In 2006, the Administrator of the Substance Abuse and Mental Health Services Administration (SAMHSA), a federal agency under the Department of Health and Human Services, designated suicide prevention as a programme and policy priority for the agency. By doing so, suicide prevention would now be incorporated into the fabric of the agency and concrete steps to advance suicide-prevention efforts would be taken. In 2007, a similar effort was taken at the Department of Health and Human Services, when the Department's five-year strategic plan was amended to include suicide prevention as one of the Department's core prevention measures, and establishing the national goal of reducing suicide deaths by six per cent by 2012. With the annual toll of deaths by suicide at approximately 31,000, this translates to a reduction of nearly 2,000 suicide deaths by 2012.
In 2007, Congress passed the Joshua Omvig Veteran Suicide Prevention Act (Public Law 110–110), directing the Department of Veterans Affairs to reduce the incidence of suicide among veterans of military service, make available 24-hour mental health care for veterans found to be at risk, and develop an outreach and education programme for veterans and their families to identify readjustment problems and promote mental health. With data suggesting 20 per cent of suicidal deaths in the United States are veterans of all ages, public policy attention has shifted to include suicide prevention efforts for this at-risk population.

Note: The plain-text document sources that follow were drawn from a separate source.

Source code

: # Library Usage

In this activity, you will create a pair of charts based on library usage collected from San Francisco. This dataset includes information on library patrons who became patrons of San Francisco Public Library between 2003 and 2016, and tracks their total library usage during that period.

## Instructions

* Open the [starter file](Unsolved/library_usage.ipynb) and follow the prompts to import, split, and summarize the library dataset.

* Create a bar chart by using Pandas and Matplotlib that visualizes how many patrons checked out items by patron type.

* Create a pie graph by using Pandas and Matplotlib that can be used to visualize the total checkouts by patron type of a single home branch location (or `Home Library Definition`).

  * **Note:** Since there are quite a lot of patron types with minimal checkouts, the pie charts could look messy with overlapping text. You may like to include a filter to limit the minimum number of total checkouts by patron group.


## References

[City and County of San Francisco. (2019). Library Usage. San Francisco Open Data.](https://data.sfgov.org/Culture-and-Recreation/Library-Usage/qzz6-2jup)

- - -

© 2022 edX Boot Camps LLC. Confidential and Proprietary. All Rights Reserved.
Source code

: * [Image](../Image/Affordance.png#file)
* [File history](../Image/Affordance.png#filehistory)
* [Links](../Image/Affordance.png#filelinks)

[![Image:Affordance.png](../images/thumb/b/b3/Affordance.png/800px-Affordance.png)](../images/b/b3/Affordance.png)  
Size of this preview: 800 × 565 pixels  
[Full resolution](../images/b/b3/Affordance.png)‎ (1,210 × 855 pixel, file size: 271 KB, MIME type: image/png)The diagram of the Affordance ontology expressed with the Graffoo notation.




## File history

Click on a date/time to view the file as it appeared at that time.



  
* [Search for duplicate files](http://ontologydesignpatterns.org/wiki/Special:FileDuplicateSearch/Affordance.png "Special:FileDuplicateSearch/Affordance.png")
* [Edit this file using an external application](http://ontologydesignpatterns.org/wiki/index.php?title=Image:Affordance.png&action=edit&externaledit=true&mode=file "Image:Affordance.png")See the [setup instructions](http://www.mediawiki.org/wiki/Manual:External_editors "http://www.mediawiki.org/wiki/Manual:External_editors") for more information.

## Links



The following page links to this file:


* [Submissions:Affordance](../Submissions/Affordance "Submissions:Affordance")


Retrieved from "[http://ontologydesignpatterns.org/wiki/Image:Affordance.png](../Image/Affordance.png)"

Since 1996, suicide-prevention efforts in the USA have been steadily advanced. With efforts focusing on youth suicide-prevention, veterans suicide-prevention and establishing a national resource centre and a national suicide-prevention lifeline, attention needs to be directed at better suicide-prevention research, older adult suicide-prevention, and the formation of a coordinating body called for in the United Nations guidelines to oversee the implementation and advancement of the NSSP. It is expected that the National Action Alliance for Suicide Prevention will be launched in 2009, bringing together representatives from the public, private and philanthropic sectors to bring focus, resolve and national attention to advancing the objectives in the NSSP. This initiative will move the NSSP objectives from paper to practice by monitoring, guiding, coordinating and promoting suicide prevention efforts across the country.
Conclusion
Suicide prevention in the USA over the last decade has made significant progress. Our success is determined more by the collaborative approach we have taken, leveraging broad national investments to support local and grassroots efforts. No one sector, agency or non-governmental organization can single-handedly prevent suicide. Instead, it takes a community to prevent suicide and the work of all committed to saving lives through suicide-prevention efforts if we are to reduce the mortality and morbidity associated with the preventable public health problem of suicide. Our approach in the United States has not been to mandate or legislate action but to inspire and promote action at all levels. While our work is far from complete, the suicide-prevention movement in the United States continues to make progress.
References
Ramsey R (2001). United Nations Impact on the United States National Suicide Prevention Strategy (NSPS). Paper presented at the American Association of Suicidology 34th Annual Conference, April 18, 2001.